Within ARPA’s research the concept of a packet switching network was introduced by Leonard Kleinrock who used it to send a message from University of California, Los Angeles (UCLA) to Standford. In 1965, Lawrence Roberts, a chief scientist for ARPA research, designed a small-scale network infrastructure that allowed two computers located in two different places to communicate. The two computers were linked using a single phone line and a modem enabling the transfer of digital data called “packets,” thus, ARPANET, now called the Internet, was born.

Bob Kan and Vint Kerf expanded the theory of “packet switching” in 1974, with the introduction of Transmission Control Protocol and Internet Protocol (TCP / IP). The concept of digital data transferred in packets would later be described by Vint Kerf (2007) as, “the infrastructure that gets things from point A to point B.”

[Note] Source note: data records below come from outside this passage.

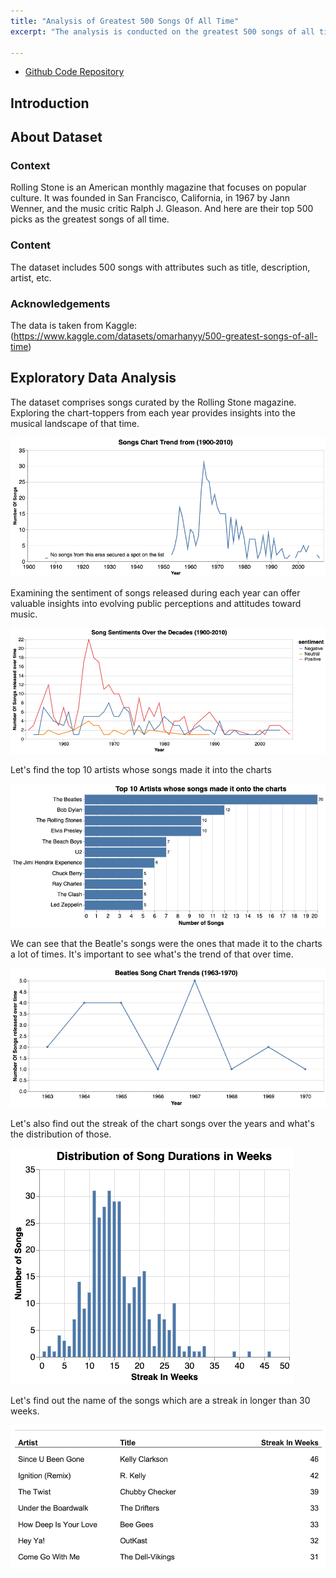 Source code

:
 ```yaml
---
title: "Analysis of Greatest 500 Songs Of All Time"
excerpt: "The analysis is conducted on the greatest 500 songs of all time. The dataset is taken from Kaggle.<br/>"

---
```



- [Github Code Repository](https://github.com/akankshasharmadid/500GreatestSongsOfAllTime)

## Introduction



## About Dataset

### Context
Rolling Stone is an American monthly magazine that focuses on popular culture. It was founded in San Francisco, California, in 1967 by Jann Wenner, and the music critic Ralph J. Gleason. And here are their top 500 picks as the greatest songs of all time.

### Content
The dataset includes 500 songs with attributes such as title, description, artist, etc.

### Acknowledgements
The data is taken from Kaggle: (https://www.kaggle.com/datasets/omarhanyy/500-greatest-songs-of-all-time)

## Exploratory Data Analysis

The dataset comprises songs curated by the Rolling Stone magazine. Exploring the chart-toppers from each year provides insights into the musical landscape of that time.

![Songs Trend Over Years](/images/SongChartTrend.png)


Examining the sentiment of songs released during each year can offer valuable insights into evolving public perceptions and attitudes toward music.


![Songs Trend Over Years](/images/SongSentimentOverYears.png)

Let's find the top 10 artists whose songs made it into the charts

![Top 10 Artist whose song made it onto the charts](/images/Top10Artist.png)

We can see that the Beatle's songs were the ones that made it to the charts a lot of times. It's important to see what's the trend of that over time. 

![Beatles Song Chart Trend](/images/BeatlesSongTrend.png)

Let's also find out the streak of the chart songs over the years and what's the distribution of those. 


![Streak in Weeks](/images/StreakinWeeks.png)

Let's find out the name of the songs which are a streak in longer than 30 weeks. 



![Top Chartered Songs](/images/TopSongsMostStreak.png)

In 1983, the Domain Name System (DNS) was invented by Paul Mockapetris and Jon Postel at the University of Southern California (USC). The purpose being to create a centralized system that converts domain names into internet protocol (IP) for Internet communication.

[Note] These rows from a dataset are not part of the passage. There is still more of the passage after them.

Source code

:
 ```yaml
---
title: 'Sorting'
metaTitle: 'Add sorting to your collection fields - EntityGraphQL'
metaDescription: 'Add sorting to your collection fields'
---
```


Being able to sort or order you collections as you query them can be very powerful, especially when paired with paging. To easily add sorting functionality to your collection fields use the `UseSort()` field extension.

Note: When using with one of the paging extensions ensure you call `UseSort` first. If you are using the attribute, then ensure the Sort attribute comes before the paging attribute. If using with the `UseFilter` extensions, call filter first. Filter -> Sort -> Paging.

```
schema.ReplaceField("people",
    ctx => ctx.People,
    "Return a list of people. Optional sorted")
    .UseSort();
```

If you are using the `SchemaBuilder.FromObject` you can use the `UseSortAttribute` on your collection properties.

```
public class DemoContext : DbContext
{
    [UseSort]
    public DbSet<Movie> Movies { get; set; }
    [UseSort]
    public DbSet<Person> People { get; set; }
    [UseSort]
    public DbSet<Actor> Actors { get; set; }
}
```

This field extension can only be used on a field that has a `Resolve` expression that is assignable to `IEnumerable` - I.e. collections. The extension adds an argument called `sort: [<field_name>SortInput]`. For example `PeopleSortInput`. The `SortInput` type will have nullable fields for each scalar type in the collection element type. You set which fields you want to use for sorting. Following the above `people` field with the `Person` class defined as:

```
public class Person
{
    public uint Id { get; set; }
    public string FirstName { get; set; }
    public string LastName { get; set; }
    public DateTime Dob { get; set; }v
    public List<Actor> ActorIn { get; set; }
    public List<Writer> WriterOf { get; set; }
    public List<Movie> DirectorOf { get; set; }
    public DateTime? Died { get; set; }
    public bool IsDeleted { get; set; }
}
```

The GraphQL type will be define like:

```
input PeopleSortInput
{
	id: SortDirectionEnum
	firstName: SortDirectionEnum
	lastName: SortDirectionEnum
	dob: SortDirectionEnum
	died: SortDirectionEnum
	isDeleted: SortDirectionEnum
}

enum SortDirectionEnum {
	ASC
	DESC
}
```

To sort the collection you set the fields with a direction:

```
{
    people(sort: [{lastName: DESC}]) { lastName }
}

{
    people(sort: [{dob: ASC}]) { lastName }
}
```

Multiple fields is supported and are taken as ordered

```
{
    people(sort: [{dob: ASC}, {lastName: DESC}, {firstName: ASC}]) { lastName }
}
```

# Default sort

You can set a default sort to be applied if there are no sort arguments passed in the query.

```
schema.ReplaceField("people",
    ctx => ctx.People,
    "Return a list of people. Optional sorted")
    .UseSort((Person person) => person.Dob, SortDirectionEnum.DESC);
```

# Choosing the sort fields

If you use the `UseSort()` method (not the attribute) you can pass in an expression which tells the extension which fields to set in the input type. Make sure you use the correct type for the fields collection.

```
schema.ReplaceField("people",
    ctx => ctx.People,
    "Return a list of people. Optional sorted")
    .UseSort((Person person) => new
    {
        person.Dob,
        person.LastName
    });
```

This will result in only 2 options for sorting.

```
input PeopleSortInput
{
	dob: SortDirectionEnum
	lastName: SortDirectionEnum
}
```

ARPANET’s research was later refined and expanded through the use of communication standards such as Hypertext Markup Language (HTML), Hypertext Transfer Protocol (HTTP) and the Uniform Resource Locator (URL) by Tom Berners Lee, eminent of the World Wide Web (1989). The concept exploded into internet browsing applications when Marc Anderson created the first widely used Mosaic browser.

ARPANET was decommissioned in 1990; however, the Internet landscape created in its wake now reaches space in its imaginative creation, crossing earth and country borders with limitless boundaries through remote satellite driven technologies.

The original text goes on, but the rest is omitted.